For the Obama camp to arrive at its estimates, forecasters had to guess at a few things: how much tax cuts and government spending will make the economy grow, and how much of that growth will result in jobs for you and me.
Those questions aren’t easy to answer—but economists have a tool to get there.
That tool is called a multiplier, a nifty device for making predictions. A tax multiplier, for example, tells you what a dollar in tax cuts amounts to in terms of economic growth. A government spending multiplier does the same—with dollars that flow out of government programs.
Multipliers are handy, but they are also problematic. History is the only laboratory for developing them, and that creates certain limitations. The last time there was a large tax cut or surge in government spending, say the Reagan era or World War II, a lot was different about the U.S. economy. No Internet for one. No debit cards. No outsourcing. So the time period chosen when developing a multiplier tends to influence the results.
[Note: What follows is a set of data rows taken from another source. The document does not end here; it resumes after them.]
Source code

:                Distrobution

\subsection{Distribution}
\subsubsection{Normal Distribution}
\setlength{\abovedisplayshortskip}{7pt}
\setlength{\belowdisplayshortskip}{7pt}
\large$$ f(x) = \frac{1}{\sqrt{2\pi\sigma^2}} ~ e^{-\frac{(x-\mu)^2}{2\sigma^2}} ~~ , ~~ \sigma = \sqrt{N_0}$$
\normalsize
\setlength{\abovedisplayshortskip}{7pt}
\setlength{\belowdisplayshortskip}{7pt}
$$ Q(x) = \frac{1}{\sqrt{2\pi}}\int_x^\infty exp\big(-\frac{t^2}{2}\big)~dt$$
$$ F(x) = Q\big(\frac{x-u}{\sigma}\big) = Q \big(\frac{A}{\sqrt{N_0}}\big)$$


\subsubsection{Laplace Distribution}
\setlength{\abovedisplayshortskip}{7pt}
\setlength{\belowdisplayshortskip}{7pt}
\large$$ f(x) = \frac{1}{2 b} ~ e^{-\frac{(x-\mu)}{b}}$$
Studies of the New Deal or World War II era, two of the few periods that saw government spending ramp up anywhere near the degree Congress in contemplating, show a big economic return. But the stimulus package being hammered out now is unprecedented, in both dollars and as a share of GDP.
“We have to make a leap of faith that experiences of the past can be extrapolated to an amount of money that is so much larger,” said James Albrecht, chair of the economics department at Georgetown University.
The House-passed stimulus package totals $819 billion in spending and tax cuts. Senate Democrats are pushing a plan that could reach nearly $900 billion.
The Obama administration’s economists, including Christina Romer, president of the Council of Economic Advisors, are convinced that spending will pay off as it has in the past. Their analysis used a government spending multiplier of 1.6, which means for every dollar the government spends, the economy gets $1.60 in growth, a pretty healthy return.
By comparison, their multiplier for tax cuts is .99, which means a dollar in cuts results in less than a dollar’s worth of economic impact.
It’s not surprising, then, that the Democrats are proposing roughly twice as much government spending as tax cuts. Romer has said the reason Democrats included tax cuts at all is that they inject money into the economy faster than spending.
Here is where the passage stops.